Op 4 november 2013 heeft de meervoudige wrakingskamer van de Rechtbank Gelderland, zittingsplaats Zutphen, een verzoek tot wraking afgewezen. Het verzoek was ingediend door een verzoeker, vertegenwoordigd door advocaat mr. F.E.C. Koopman, tegen de rechter-commissaris. De wrakingsprocedure begon met een verzoekschrift op 20 september 2013, gevolgd door een schriftelijke reactie van de rechter-commissaris op 11 oktober 2013 en een behandeling op 14 oktober 2013.
De verzoeker stelde dat de rechter-commissaris het contact tussen de verdediging en haar deskundige onmogelijk had gemaakt, wat zou leiden tot een schending van het beginsel van equality of arms.
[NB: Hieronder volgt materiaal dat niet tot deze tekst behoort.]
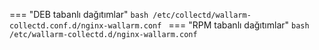 === "DEB tabanlı dağıtımlar"
    ```bash
    /etc/collectd/wallarm-collectd.conf.d/nginx-wallarm.conf
    ```
=== "RPM tabanlı dağıtımlar"
    ```bash
    /etc/wallarm-collectd.d/nginx-wallarm.conf
    ```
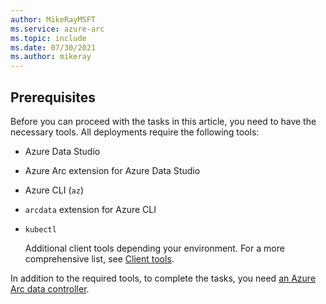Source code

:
 ```yaml
---
author: MikeRayMSFT
ms.service: azure-arc
ms.topic: include
ms.date: 07/30/2021
ms.author: mikeray
---
```


## Prerequisites

Before you can proceed with the tasks in this article, you need to have the necessary tools. All deployments require the following tools:

- Azure Data Studio
- Azure Arc extension for Azure Data Studio
- Azure CLI (`az`)
- `arcdata` extension for Azure CLI
- `kubectl`

   Additional client tools depending your environment. For a more comprehensive list, see [Client tools](../install-client-tools.md).

In addition to the required tools, to complete the tasks, you need [an Azure Arc data controller](../plan-azure-arc-data-services.md).
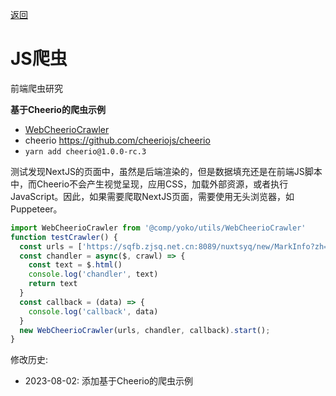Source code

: [返回](../)

# JS爬虫

前端爬虫研究

**基于Cheerio的爬虫示例**

* [WebCheerioCrawler](https://github.com/yoko-murasame/ant-design-vue-jeecg/blob/yoko/src/components/yoko/utils/WebCheerioCrawler.js)
* cheerio https://github.com/cheeriojs/cheerio
* `yarn add cheerio@1.0.0-rc.3`

测试发现NextJS的页面中，虽然是后端渲染的，但是数据填充还是在前端JS脚本中，而Cheerio不会产生视觉呈现，应用CSS，加载外部资源，或者执行JavaScript。因此，如果需要爬取NextJS页面，需要使用无头浏览器，如Puppeteer。

```js
import WebCheerioCrawler from '@comp/yoko/utils/WebCheerioCrawler'
function testCrawler() {
  const urls = ['https://sqfb.zjsq.net.cn:8089/nuxtsyq/new/MarkInfo?zh=70508440&zm=%E6%B3%BD%E9%9B%85%E6%B0%B4%E5%BA%93&day=1']
  const chandler = async($, crawl) => {
    const text = $.html()
    console.log('chandler', text)
    return text
  }
  const callback = (data) => {
    console.log('callback', data)
  }
  new WebCheerioCrawler(urls, chandler, callback).start();
}
```


修改历史:
* 2023-08-02: 添加基于Cheerio的爬虫示例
De rechter-commissaris heeft dit verzoek gemotiveerd weersproken. De wrakingskamer oordeelde dat de rechter-commissaris op basis van haar uitleg van artikel 228 lid 4 van het Wetboek van Strafvordering handelde en dat er geen objectieve aanwijzingen waren voor partijdigheid.
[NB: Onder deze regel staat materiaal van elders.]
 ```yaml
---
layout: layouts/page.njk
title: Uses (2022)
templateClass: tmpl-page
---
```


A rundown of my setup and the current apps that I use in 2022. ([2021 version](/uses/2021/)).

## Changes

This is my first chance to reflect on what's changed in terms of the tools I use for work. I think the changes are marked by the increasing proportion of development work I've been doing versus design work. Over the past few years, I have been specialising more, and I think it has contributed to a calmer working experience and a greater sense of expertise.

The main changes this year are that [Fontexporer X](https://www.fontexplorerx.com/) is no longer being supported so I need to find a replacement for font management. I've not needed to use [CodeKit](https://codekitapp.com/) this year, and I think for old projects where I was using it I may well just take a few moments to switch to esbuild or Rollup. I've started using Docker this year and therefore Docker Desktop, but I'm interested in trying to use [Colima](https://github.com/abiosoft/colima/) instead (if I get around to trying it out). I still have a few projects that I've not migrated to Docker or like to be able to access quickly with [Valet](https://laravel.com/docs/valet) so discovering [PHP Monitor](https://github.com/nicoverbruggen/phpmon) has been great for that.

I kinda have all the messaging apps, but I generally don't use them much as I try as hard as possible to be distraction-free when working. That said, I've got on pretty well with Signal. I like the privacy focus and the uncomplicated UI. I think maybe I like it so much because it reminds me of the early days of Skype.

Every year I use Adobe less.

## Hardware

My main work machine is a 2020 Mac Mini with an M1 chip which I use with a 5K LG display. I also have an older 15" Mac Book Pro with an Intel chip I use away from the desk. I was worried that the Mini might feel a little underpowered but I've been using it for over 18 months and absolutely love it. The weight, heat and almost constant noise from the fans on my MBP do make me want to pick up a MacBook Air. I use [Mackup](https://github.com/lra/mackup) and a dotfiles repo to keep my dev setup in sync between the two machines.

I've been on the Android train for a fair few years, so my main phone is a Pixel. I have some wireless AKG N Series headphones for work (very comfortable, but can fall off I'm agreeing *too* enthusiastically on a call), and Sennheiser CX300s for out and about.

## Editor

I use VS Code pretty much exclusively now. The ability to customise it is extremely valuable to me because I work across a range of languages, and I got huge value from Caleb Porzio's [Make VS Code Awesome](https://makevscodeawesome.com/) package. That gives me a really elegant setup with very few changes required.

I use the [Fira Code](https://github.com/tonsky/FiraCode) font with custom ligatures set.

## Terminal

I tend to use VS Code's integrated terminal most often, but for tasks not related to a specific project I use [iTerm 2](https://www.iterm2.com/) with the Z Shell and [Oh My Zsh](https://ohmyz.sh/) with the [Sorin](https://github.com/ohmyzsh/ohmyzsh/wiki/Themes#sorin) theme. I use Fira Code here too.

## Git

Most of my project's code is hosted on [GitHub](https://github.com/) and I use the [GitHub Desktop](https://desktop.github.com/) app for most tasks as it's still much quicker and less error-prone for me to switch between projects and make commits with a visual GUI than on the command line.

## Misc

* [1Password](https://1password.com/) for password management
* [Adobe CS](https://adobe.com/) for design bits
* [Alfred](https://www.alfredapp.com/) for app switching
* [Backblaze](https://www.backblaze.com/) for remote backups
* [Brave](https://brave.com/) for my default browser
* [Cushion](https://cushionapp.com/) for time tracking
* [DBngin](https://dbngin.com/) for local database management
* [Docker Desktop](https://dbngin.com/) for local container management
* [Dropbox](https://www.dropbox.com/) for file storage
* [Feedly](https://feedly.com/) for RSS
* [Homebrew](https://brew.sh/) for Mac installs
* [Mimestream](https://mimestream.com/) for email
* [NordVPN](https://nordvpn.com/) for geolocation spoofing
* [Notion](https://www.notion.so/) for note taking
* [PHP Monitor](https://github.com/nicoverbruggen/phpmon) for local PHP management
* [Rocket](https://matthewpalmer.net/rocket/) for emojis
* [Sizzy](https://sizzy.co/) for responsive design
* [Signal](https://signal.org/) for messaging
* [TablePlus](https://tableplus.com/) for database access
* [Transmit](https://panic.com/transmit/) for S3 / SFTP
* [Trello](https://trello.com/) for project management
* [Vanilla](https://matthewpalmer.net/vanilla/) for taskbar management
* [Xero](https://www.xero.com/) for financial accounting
De wrakingskamer benadrukte dat een negatieve procesbeslissing op zich geen grond voor wraking is, tenzij deze zo onbegrijpelijk is dat deze een zwaarwegende aanwijzing voor partijdigheid oplevert. De rechtbank concludeerde dat er geen feiten of omstandigheden waren die de vrees voor onpartijdigheid van de rechter-commissaris objectief gerechtvaardigd maakten. Het verzoek tot wraking werd afgewezen, en de procedure in de onderliggende strafzaak zal worden voortgezet in de stand waarin deze zich bevond op het moment van het wrakingsverzoek.